[HDU - 5116 ] Everlasting L （計數DP，容斥）

[HDU - 5116 ] Everlasting L （計數DP，容斥）

題目鏈接：HDU - 5116

題目鏈接：

題意：

給定一個大小爲\(\mathit n\)的點集\(\mathit S\)，現在讓求出有多少個集合對\((A,B)\)，滿足：

一個集合被稱爲Good，當且僅當滿足：

點集\(\mathit P\) 中存在一個點\((x,y)\),滿足：

P = {(x, y), (x + 1, y), . . . , (x + a, y), (x, y + 1), . . . , (x, y + b)}(a, b ≥ 1)

並且 gcd(a, b) = 1.

思路：

考慮容斥：

設Good集合個數=a。

設有交集Good集合對數=b。

則答案\(ans=a^2-b\)。

問題轉化爲求\(a,b\)。

先利用DP求出數組：

\(f[i][j]\)代表\(\mathit i\)與\([1,j]\)中多少個數互質。

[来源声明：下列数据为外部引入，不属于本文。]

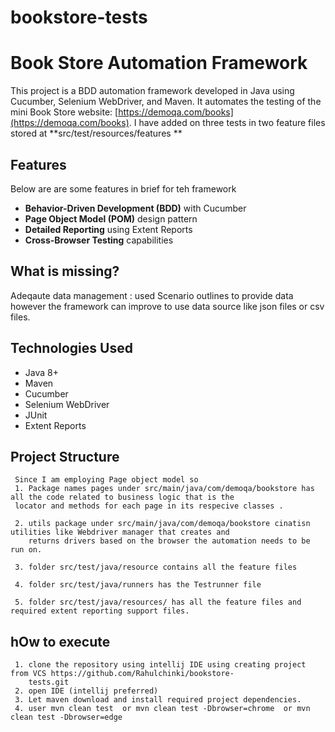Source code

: # bookstore-tests


# Book Store Automation Framework

This project is a BDD automation framework developed in Java using Cucumber, Selenium WebDriver, and Maven. It automates the testing of the mini Book Store website: [https://demoqa.com/books](https://demoqa.com/books). I have added on three tests in two feature files stored at  **src/test/resources/features
**

##  Features
Below are are some features in brief for teh framework
- **Behavior-Driven Development (BDD)** with Cucumber
- **Page Object Model (POM)** design pattern
- **Detailed Reporting** using Extent Reports
- **Cross-Browser Testing** capabilities

##  What is missing?
  
  Adeqaute data management : used Scenario outlines to provide data however the framework can improve to use data source like json files or csv files.


##  Technologies Used

- Java 8+
- Maven
- Cucumber
- Selenium WebDriver
- JUnit
- Extent Reports

##  Project Structure
     Since I am employing Page object model so
     1. Package names pages under src/main/java/com/demoqa/bookstore has all the code related to business logic that is the 
     locator and methods for each page in its respecive classes .

     2. utils package under src/main/java/com/demoqa/bookstore cinatisn utilities like Webdriver manager that creates and 
        returns drivers based on the browser the automation needs to be run on.
        
     3. folder src/test/java/resource contains all the feature files
     
     4. folder src/test/java/runners has the Testrunner file 

     5. folder src/test/java/resources/ has all the feature files and  required extent reporting support files.


##  hOw to execute
     1. clone the repository using intellij IDE using creating project from VCS https://github.com/Rahulchinki/bookstore- 
        tests.git
     2. open IDE (intellij preferred)
     3. Let maven download and install required project dependencies.
     4. user mvn clean test  or mvn clean test -Dbrowser=chrome  or mvn clean test -Dbrowser=edge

\(g[i][j]\)代表\([1,i]\)與\([1,j]\)中多少對數互質。

\(right[i][j]\)代表集合中點\((i,j)\)右邊有多少個連續的點。

\(up[i][j]\)代表集合中點\((i,j)\)上邊有多少個連續的點。

那麼我們對每一個點集中純在的點\((i,j)\)，枚舉\(k\in[1,up[i][j]]\)，該點對\(\mathit a\)的貢獻即爲\(\sum f[k][right[i][j]]\)。

利用同樣的方式可以獲得出dp數組\(cnt[i][j]\) 代表 點\((i,j)\)在多少個Good集合的上升部分。

數組\(num[i][j]\) 代表 點\((i,j)\)在多少個Good集合的右拓部分。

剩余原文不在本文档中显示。